Mesmo com o feito de João Gonzalez, cuja curta-metragem de animação "Ice Merchants" conseguiu a primeira nomeação de sempre de uma produção portuguesa aos Óscares, Joaquim de Almeida mostrou-se pouco otimista.
"É bom, é encorajador, mas ao mesmo tempo é uma gota de água num oceano", afirmou. "Em relação a um filme, acho difícil que alguma vez venha a conseguir chegar aos Óscares. Mas também seria bom."
Joaquim de Almeida recebe este prémio numa altura em que toda a indústria do entretenimento está em ebulição, marcada por uma greve de argumentistas que paralisa Hollywood desde 02 de maio.
"Agora estamos em greve de escritores em Los Angeles e em princípio vamos estar parados um bocadinho", referiu. "É tempo de fazer férias", gracejou.
A greve em Hollywood pode ter impactos profundos na indústria, começando pelos programas de variedades, e causar quebras significativas nas receitas. A última greve, que aconteceu em 2007, teve um impacto estimado de 2,1 mil milhões de dólares e os seus efeitos perduraram na indústria.
Esta nova paralisação coloca em destaque as dificuldades cada vez maiores que os profissionais têm para sobreviver neste mercado, transformado pelo streaming - desde argumentistas e técnicos até aos próprios atores.
"É fácil subsistir no mundo do cinema? Eu conheço muitos atores que já desapareceram", comentou Joaquim de Almeida. O ator disse que para sobreviver neste meio "é preciso continuar a trabalhar" e, no seu caso, teve a sorte de o conseguir fazer pelos últimos quarenta anos.
"Mais do que tudo, a pessoa tem que aprender a ser rejeitada. No cinema, sobretudo quando começamos, há muita rejeição", frisou. "Tem que se aprender com isso e fazer melhor."
Enquanto a situação não se resolver em Los Angeles, os próximos projetos de Joaquim de Almeida a chegarem ao mercado serão o décimo filme da saga "Velocidade Furiosa", que chega aos cinemas a 19 de maio, e o remake de "Road House", ainda sem data de estreia. "The Palace", realizado por Polanski, chegará este ano e foi uma experiência de que o ator português gostou especialmente.

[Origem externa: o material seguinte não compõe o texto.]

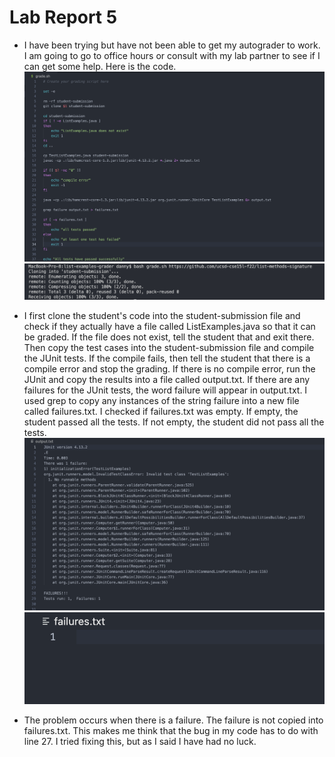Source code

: # Lab Report 5

* I have been trying but have not been able to get my autograder to work. I am going to go to office hours or consult with my lab partner to see if I can get some help. Here is the code.
![Image](l5sc1.png)
![Image](l5sc2.png)
* I first clone the student's code into the student-submission file and check if they actually have a file called ListExamples.java so that it can be graded. If the file does not exist, tell the student that and exit there. Then copy the test cases into the student-submission file and compile the JUnit tests. If the compile fails, then tell the student that there is a compile error and stop the grading. If there is no compile error, run the JUnit and copy the results into a file called output.txt. If there are any failures for the JUnit tests, the word failure will appear in output.txt. I used grep to copy any instances of the string failure into a new file called failures.txt. I checked if failures.txt was empty. If empty, the student passed all the tests. If not empty, the student did not pass all the tests.
![Image](l5sc3.png)
![Image](l5sc4.png)

* The problem occurs when there is a failure. The failure is not copied into failures.txt. This makes me think that the bug in my code has to do with line 27. I tried fixing this, but as I said I have had no luck. 
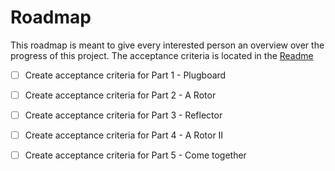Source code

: # Roadmap
This roadmap is meant to give every interested person an overview over the progress of this project.
The acceptance criteria is located in the [Readme](README.md)

- [ ] Create acceptance criteria for Part 1 - Plugboard

- [ ] Create acceptance criteria for Part 2 - A Rotor

- [ ] Create acceptance criteria for Part 3 - Reflector

- [ ] Create acceptance criteria for Part 4 - A Rotor II

- [ ] Create acceptance criteria for Part 5 - Come together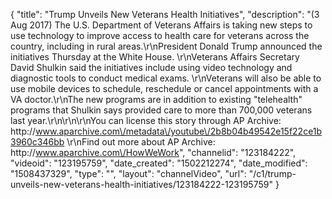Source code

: {
    "title": "Trump Unveils New Veterans Health Initiatives",
    "description": "(3 Aug 2017) The U.S. Department of Veterans Affairs is taking new steps to use technology to improve access to health care for veterans across the country, including in rural areas.\r\nPresident Donald Trump announced the initiatives Thursday at the White House. \r\nVeterans Affairs Secretary David Shulkin said the initiatives include using video technology and diagnostic tools to conduct medical exams. \r\nVeterans will also be able to use mobile devices to schedule, reschedule or cancel appointments with a VA doctor.\r\nThe new programs are in addition to existing \"telehealth\" programs that Shulkin says provided care to more than 700,000 veterans last year.\r\n\r\n\r\nYou can license this story through AP Archive: http:\/\/www.aparchive.com\/metadata\/youtube\/2b8b04b49542e15f22ce1b3960c346bb \r\nFind out more about AP Archive: http:\/\/www.aparchive.com\/HowWeWork",
    "channelid": "123184222",
    "videoid": "123195759",
    "date_created": "1502212274",
    "date_modified": "1508437329",
    "type": "",
    "layout": "channelVideo",
    "url": "\/c1\/trump-unveils-new-veterans-health-initiatives\/123184222-123195759"
}
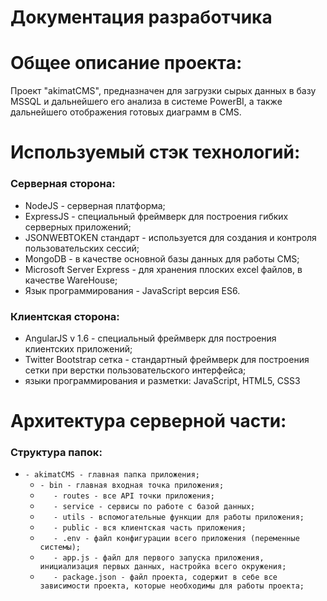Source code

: # Документация разработчика

# Общее описание проекта:
Проект "akimatCMS", предназначен для загрузки сырых данных в базу MSSQL и дальнейшего его анализа в системе PowerBI, а также дальнейшего отображения готовых диаграмм в CMS.

# Используемый стэк технологий:
### Серверная сторона:
* NodeJS - серверная платформа;
* ExpressJS - специальный фреймверк для построения гибких серверных приложений;
* JSONWEBTOKEN стандарт -  используется для создания и контроля пользовательских сессий;
* MongoDB - в качестве основной базы данных для работы CMS;
* Microsoft Server Express - для хранения плоских excel файлов, в качестве WareHouse;
* Язык программирования - JavaScript версия ES6.
### Клиентская сторона:
* AngularJS v 1.6 - специальный фреймверк для построения клиентских приложений;
* Twitter Bootstrap сетка - стандартный фреймверк для построения сетки при верстки пользовательского интерфейса;
* языки программирования и разметки: JavaScript, HTML5, CSS3

# Архитектура серверной части:
### Структура папок:
* ` - akimatCMS - главная папка приложения; `
    *    `- bin - главная входная точка приложения; `
    * `   - routes - все API точки приложения;`
    * `   - service - сервисы по работе с базой данных;`
    * `   - utils - вспомогательные функции для работы приложения;`
    * `   - public - вся клиентская часть приложения;`
    * `   - .env - файл конфигурации всего приложения (переменные системы);`
    * `   - app.js - файл для первого запуска приложения, инициализация первых данных, настройка всего окружения;`
    * `   - package.json - файл проекта, содержит в себе все зависимости проекта, которые необходимы для работы проекта;`


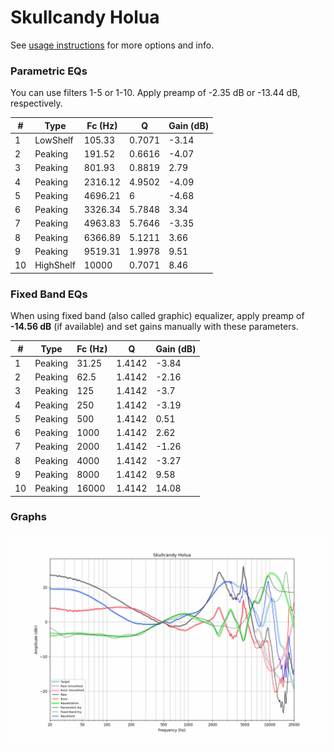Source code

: # Skullcandy Holua
See [usage instructions](https://github.com/jaakkopasanen/AutoEq#usage) for more options and info.

### Parametric EQs
You can use filters 1-5 or 1-10. Apply preamp of -2.35 dB or -13.44 dB, respectively.

|   # | Type      |   Fc (Hz) |      Q |   Gain (dB) |
|-----|-----------|-----------|--------|-------------|
|   1 | LowShelf  |    105.33 | 0.7071 |       -3.14 |
|   2 | Peaking   |    191.52 | 0.6616 |       -4.07 |
|   3 | Peaking   |    801.93 | 0.8819 |        2.79 |
|   4 | Peaking   |   2316.12 | 4.9502 |       -4.09 |
|   5 | Peaking   |   4696.21 | 6      |       -4.68 |
|   6 | Peaking   |   3326.34 | 5.7848 |        3.34 |
|   7 | Peaking   |   4963.83 | 5.7646 |       -3.35 |
|   8 | Peaking   |   6366.89 | 5.1211 |        3.66 |
|   9 | Peaking   |   9519.31 | 1.9978 |        9.51 |
|  10 | HighShelf |  10000    | 0.7071 |        8.46 |

### Fixed Band EQs
When using fixed band (also called graphic) equalizer, apply preamp of **-14.56 dB** (if available) and set gains manually with these parameters.

|   # | Type    |   Fc (Hz) |      Q |   Gain (dB) |
|-----|---------|-----------|--------|-------------|
|   1 | Peaking |     31.25 | 1.4142 |       -3.84 |
|   2 | Peaking |     62.5  | 1.4142 |       -2.16 |
|   3 | Peaking |    125    | 1.4142 |       -3.7  |
|   4 | Peaking |    250    | 1.4142 |       -3.19 |
|   5 | Peaking |    500    | 1.4142 |        0.51 |
|   6 | Peaking |   1000    | 1.4142 |        2.62 |
|   7 | Peaking |   2000    | 1.4142 |       -1.26 |
|   8 | Peaking |   4000    | 1.4142 |       -3.27 |
|   9 | Peaking |   8000    | 1.4142 |        9.58 |
|  10 | Peaking |  16000    | 1.4142 |       14.08 |

### Graphs
![](./Skullcandy%20Holua.png)
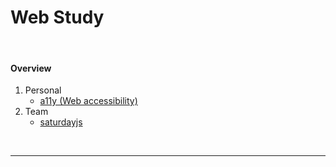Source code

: # Web Study

<br>

#### Overview


1. Personal
   * [a11y (Web accessibility)](./a11y/README.md)
2. Team
   * [saturdayjs](./saturdayjs/README.md)




<br>



---



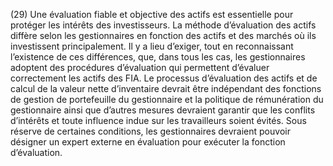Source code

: (29) Une évaluation fiable et objective des actifs est essentielle pour protéger les intérêts des investisseurs. La méthode d’évaluation des actifs diffère selon les gestionnaires en fonction des actifs et des marchés où ils investissent principalement. Il y a lieu d’exiger, tout en reconnaissant l’existence de ces différences, que, dans tous les cas, les gestionnaires adoptent des procédures d’évaluation qui permettent d’évaluer correctement les actifs des FIA. Le processus d’évaluation des actifs et de calcul de la valeur nette d’inventaire devrait être indépendant des fonctions de gestion de portefeuille du gestionnaire et la politique de rémunération du gestionnaire ainsi que d’autres mesures devraient garantir que les conflits d’intérêts et toute influence indue sur les travailleurs soient évités. Sous réserve de certaines conditions, les gestionnaires devraient pouvoir désigner un expert externe en évaluation pour exécuter la fonction d’évaluation.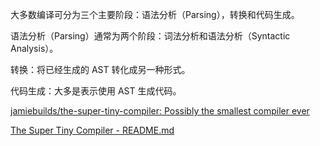 大多数编译可分为三个主要阶段：语法分析（Parsing），转换和代码生成。

语法分析（Parsing）通常为两个阶段：词法分析和语法分析（Syntactic Analysis）。

转换：将已经生成的 AST 转化成另一种形式。

代码生成：大多是表示使用 AST 生成代码。

[jamiebuilds/the-super-tiny-compiler: Possibly the smallest compiler ever](https://github.com/jamiebuilds/the-super-tiny-compiler)

[The Super Tiny Compiler - README.md](https://the-super-tiny-compiler.glitch.me/)
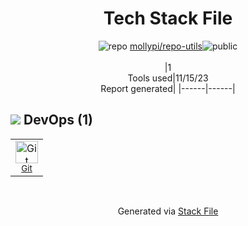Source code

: <!--
--- Readme.md Snippet without images Start ---
## Tech Stack
mollypi/repo-utils is built on the following main stack:


Full tech stack [here](/techstack.md)
--- Readme.md Snippet without images End ---

--- Readme.md Snippet with images Start ---
## Tech Stack
mollypi/repo-utils is built on the following main stack:


Full tech stack [here](/techstack.md)
--- Readme.md Snippet with images End ---
-->
<div align="center">

# Tech Stack File
![](https://img.stackshare.io/repo.svg "repo") [mollypi/repo-utils](https://github.com/mollypi/repo-utils)![](https://img.stackshare.io/public_badge.svg "public")
<br/><br/>
|1<br/>Tools used|11/15/23 <br/>Report generated|
|------|------|
</div>

## <img src='https://img.stackshare.io/devops.svg'/> DevOps (1)
<table><tr>
  <td align='center'>
  <img width='36' height='36' src='https://img.stackshare.io/service/1046/git.png' alt='Git'>
  <br>
  <sub><a href="http://git-scm.com/">Git</a></sub>
  <br>
  <sub></sub>
</td>

</tr>
</table>

<br/>
<div align='center'>

Generated via [Stack File](https://github.com/apps/stack-file)
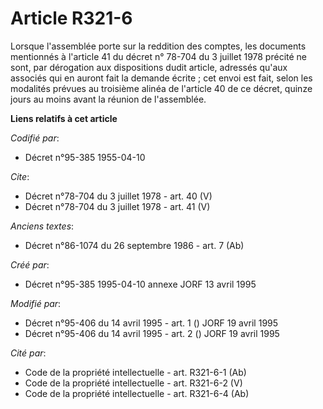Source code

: # Article R321-6

Lorsque l'assemblée porte sur la reddition des comptes, les documents mentionnés à l'article 41 du décret n° 78-704 du 3
juillet 1978 précité ne sont, par dérogation aux dispositions dudit article, adressés qu'aux associés qui en auront fait la
demande écrite ; cet envoi est fait, selon les modalités prévues au troisième alinéa de l'article 40 de ce décret, quinze
jours au moins avant la réunion de l'assemblée.

**Liens relatifs à cet article**

_Codifié par_:

  - Décret n°95-385 1955-04-10

_Cite_:

  - Décret n°78-704 du 3 juillet 1978 - art. 40 (V)
  - Décret n°78-704 du 3 juillet 1978 - art. 41 (V)

_Anciens textes_:

  - Décret n°86-1074 du 26 septembre 1986 - art. 7 (Ab)

_Créé par_:

  - Décret n°95-385 1995-04-10 annexe JORF 13 avril 1995

_Modifié par_:

  - Décret n°95-406 du 14 avril 1995 - art. 1 () JORF 19 avril 1995
  - Décret n°95-406 du 14 avril 1995 - art. 2 () JORF 19 avril 1995

_Cité par_:

  - Code de la propriété intellectuelle - art. R321-6-1 (Ab)
  - Code de la propriété intellectuelle - art. R321-6-2 (V)
  - Code de la propriété intellectuelle - art. R321-6-4 (Ab)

"Gostei muito de trabalhar com o Polanski, porque é um realizador que gosta de dirigir, um realizador completo, que exige muito e não é fácil trabalhar com ele", afirmou. "É um homem que tem uma filmografia incrível, é muito bom realizador", considerou, referindo que gostaria de ver o filme a passar pelo Festival de Cannes mas isso não deverá acontecer devido à controvérsia que rodeia Polanski e o movimento "Me Too."
O ator, conhecido pela capacidade de representar em vários idiomas, vai também filmar em Estrasburgo, num projeto relacionado com a União Europeia.
O prémio recebido em Saragoça, onde encerra hoje o Saraqusta Film Festival, não é o primeiro que lhe é atribuído em Espanha. Mas é significativo, tratando-se de um festival de cinema histórico e da primeira vez que o Prémio Saraqusta vai para um profissional que não é espanhol. Joaquim de Almeida começou a receber prémios há décadas, quando a sua carreira ainda não era o que se tornou hoje. "Parece-me agora mais adequado, com 66 anos, darem-me este prémio", comentou.